Task instructions: Copy the entries exactly. Leave out any pictures.

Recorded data
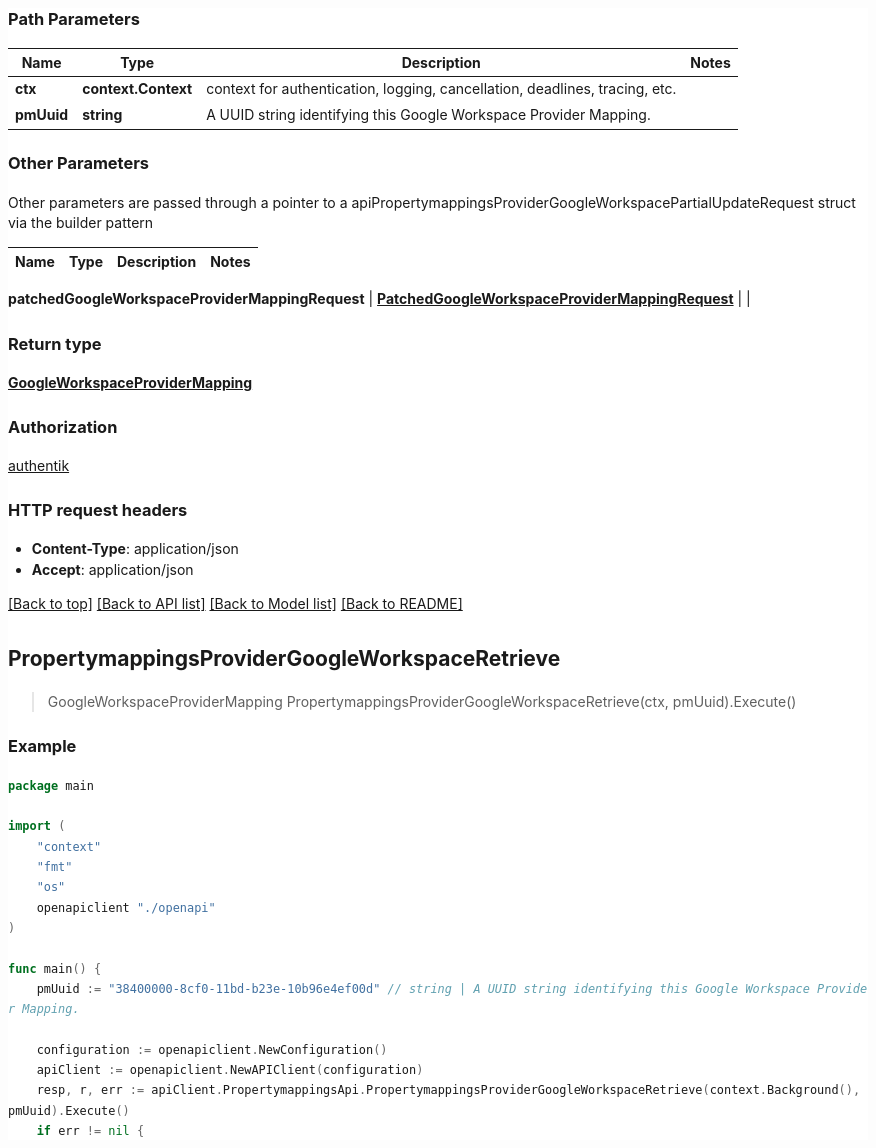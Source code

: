 ### Path Parameters


Name | Type | Description  | Notes
------------- | ------------- | ------------- | -------------
**ctx** | **context.Context** | context for authentication, logging, cancellation, deadlines, tracing, etc.
**pmUuid** | **string** | A UUID string identifying this Google Workspace Provider Mapping. | 

### Other Parameters

Other parameters are passed through a pointer to a apiPropertymappingsProviderGoogleWorkspacePartialUpdateRequest struct via the builder pattern


Name | Type | Description  | Notes
------------- | ------------- | ------------- | -------------

 **patchedGoogleWorkspaceProviderMappingRequest** | [**PatchedGoogleWorkspaceProviderMappingRequest**](PatchedGoogleWorkspaceProviderMappingRequest.md) |  | 

### Return type

[**GoogleWorkspaceProviderMapping**](GoogleWorkspaceProviderMapping.md)

### Authorization

[authentik](../README.md#authentik)

### HTTP request headers

- **Content-Type**: application/json
- **Accept**: application/json

[[Back to top]](#) [[Back to API list]](../README.md#documentation-for-api-endpoints)
[[Back to Model list]](../README.md#documentation-for-models)
[[Back to README]](../README.md)


## PropertymappingsProviderGoogleWorkspaceRetrieve

> GoogleWorkspaceProviderMapping PropertymappingsProviderGoogleWorkspaceRetrieve(ctx, pmUuid).Execute()





### Example

```go
package main

import (
    "context"
    "fmt"
    "os"
    openapiclient "./openapi"
)

func main() {
    pmUuid := "38400000-8cf0-11bd-b23e-10b96e4ef00d" // string | A UUID string identifying this Google Workspace Provider Mapping.

    configuration := openapiclient.NewConfiguration()
    apiClient := openapiclient.NewAPIClient(configuration)
    resp, r, err := apiClient.PropertymappingsApi.PropertymappingsProviderGoogleWorkspaceRetrieve(context.Background(), pmUuid).Execute()
    if err != nil {
```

Result for this task:
Source code

: ### Path Parameters


Name | Type | Description  | Notes
------------- | ------------- | ------------- | -------------
**ctx** | **context.Context** | context for authentication, logging, cancellation, deadlines, tracing, etc.
**pmUuid** | **string** | A UUID string identifying this Google Workspace Provider Mapping. | 

### Other Parameters

Other parameters are passed through a pointer to a apiPropertymappingsProviderGoogleWorkspacePartialUpdateRequest struct via the builder pattern


Name | Type | Description  | Notes
------------- | ------------- | ------------- | -------------

 **patchedGoogleWorkspaceProviderMappingRequest** | [**PatchedGoogleWorkspaceProviderMappingRequest**](PatchedGoogleWorkspaceProviderMappingRequest.md) |  | 

### Return type

[**GoogleWorkspaceProviderMapping**](GoogleWorkspaceProviderMapping.md)

### Authorization

[authentik](../README.md#authentik)

### HTTP request headers

- **Content-Type**: application/json
- **Accept**: application/json

[[Back to top]](#) [[Back to API list]](../README.md#documentation-for-api-endpoints)
[[Back to Model list]](../README.md#documentation-for-models)
[[Back to README]](../README.md)


## PropertymappingsProviderGoogleWorkspaceRetrieve

> GoogleWorkspaceProviderMapping PropertymappingsProviderGoogleWorkspaceRetrieve(ctx, pmUuid).Execute()





### Example

```go
package main

import (
    "context"
    "fmt"
    "os"
    openapiclient "./openapi"
)

func main() {
    pmUuid := "38400000-8cf0-11bd-b23e-10b96e4ef00d" // string | A UUID string identifying this Google Workspace Provider Mapping.

    configuration := openapiclient.NewConfiguration()
    apiClient := openapiclient.NewAPIClient(configuration)
    resp, r, err := apiClient.PropertymappingsApi.PropertymappingsProviderGoogleWorkspaceRetrieve(context.Background(), pmUuid).Execute()
    if err != nil {
```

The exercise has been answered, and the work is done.